Jim Clark was an icon of the 1960s. A quiet and humble man, he become the most successful racing driver of his time, and is still regarded as one of the heroes of motor sport.

He left school at 16 to work on his family’s sheep farm in Berwickshire. However, against his parents’ wishes, his skills behind the wheel led him to drive for the Border Reivers racing team and to compete in competitions at home and abroad.

As his fame spread, Jim joined the Lotus Grand Prix team where he would became the youngest ever World Champion at the age of 27.

Jim Clark: From sheep farmer to F1 Champion.

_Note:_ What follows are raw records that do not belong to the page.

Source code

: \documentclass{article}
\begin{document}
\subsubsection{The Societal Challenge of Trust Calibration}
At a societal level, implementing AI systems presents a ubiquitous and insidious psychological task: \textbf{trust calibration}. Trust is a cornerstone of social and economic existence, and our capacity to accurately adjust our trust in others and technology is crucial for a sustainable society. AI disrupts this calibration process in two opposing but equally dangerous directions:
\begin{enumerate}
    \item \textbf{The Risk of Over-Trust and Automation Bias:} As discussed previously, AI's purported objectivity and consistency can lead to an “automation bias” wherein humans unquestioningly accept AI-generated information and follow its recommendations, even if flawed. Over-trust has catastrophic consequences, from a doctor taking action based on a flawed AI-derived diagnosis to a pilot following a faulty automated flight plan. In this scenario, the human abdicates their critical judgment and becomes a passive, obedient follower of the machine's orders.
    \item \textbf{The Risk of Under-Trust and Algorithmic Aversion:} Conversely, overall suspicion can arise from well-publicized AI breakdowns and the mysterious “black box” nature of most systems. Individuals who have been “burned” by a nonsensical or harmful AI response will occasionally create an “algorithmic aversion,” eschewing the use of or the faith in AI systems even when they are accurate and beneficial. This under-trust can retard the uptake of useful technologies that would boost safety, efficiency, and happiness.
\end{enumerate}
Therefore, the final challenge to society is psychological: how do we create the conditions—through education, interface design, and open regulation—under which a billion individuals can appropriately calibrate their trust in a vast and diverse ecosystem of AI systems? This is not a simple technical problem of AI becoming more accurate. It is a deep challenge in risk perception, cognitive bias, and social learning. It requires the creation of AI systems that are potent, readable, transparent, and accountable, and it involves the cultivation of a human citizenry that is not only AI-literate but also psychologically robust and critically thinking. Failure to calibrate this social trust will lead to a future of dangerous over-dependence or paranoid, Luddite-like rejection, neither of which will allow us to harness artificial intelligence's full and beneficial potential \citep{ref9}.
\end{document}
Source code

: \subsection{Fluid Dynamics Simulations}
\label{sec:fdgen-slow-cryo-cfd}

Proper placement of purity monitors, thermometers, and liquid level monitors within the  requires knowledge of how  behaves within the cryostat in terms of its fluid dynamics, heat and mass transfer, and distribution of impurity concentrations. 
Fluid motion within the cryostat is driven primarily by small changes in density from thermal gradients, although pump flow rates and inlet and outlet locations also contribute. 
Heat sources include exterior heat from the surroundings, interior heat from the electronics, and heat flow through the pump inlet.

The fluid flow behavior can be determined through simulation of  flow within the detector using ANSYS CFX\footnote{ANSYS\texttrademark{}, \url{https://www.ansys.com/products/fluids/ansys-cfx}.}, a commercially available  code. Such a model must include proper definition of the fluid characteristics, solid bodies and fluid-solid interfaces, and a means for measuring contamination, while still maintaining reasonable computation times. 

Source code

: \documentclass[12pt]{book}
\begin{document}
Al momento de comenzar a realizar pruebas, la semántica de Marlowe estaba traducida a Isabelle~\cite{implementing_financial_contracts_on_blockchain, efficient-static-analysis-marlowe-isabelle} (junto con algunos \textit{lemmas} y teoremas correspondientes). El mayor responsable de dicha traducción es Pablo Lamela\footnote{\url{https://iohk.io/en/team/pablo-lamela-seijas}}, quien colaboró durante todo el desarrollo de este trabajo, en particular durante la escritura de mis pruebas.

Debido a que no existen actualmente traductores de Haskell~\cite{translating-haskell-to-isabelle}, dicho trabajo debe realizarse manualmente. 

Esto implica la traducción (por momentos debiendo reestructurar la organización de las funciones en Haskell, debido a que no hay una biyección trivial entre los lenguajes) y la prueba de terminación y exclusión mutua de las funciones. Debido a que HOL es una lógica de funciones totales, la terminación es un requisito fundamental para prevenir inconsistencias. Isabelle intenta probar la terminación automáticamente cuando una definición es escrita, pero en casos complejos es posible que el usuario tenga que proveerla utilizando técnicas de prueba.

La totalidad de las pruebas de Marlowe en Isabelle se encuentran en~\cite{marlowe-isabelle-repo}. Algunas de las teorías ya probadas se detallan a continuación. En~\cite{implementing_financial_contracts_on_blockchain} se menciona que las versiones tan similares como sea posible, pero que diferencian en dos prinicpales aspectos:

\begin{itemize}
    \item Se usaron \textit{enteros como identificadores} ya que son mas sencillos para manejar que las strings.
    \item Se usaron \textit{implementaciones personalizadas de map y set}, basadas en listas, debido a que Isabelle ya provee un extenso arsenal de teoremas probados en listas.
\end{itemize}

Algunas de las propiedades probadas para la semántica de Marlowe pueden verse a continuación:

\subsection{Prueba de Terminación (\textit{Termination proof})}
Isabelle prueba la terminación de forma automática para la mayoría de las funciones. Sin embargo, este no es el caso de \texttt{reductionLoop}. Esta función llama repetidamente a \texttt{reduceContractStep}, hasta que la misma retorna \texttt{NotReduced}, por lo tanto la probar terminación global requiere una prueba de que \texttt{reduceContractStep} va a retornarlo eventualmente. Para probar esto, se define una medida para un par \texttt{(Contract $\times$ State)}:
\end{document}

Jim Clark: From sheep farmer to F1 Champion.

Death at Hockenheim

Clark’s abilities were legendary. He won 25 Grand Prix races, and won the World Championships first in 1963, then again in 1965 — the same year he became the first non-American to win the Indy 500.

However, on 7 April 1968, while competing in a Formula Two race at Hockenheim in Germany, Clark crashed off the track into trees. He was killed instantly.

Driver fatalities were not uncommon in that era, but such was Clark’s status that his death hit the sport particularly hard.

The accident sparked a campaign to improve safety in racing meaning that, even after death, Jim Clark continued to influence the sport he loved.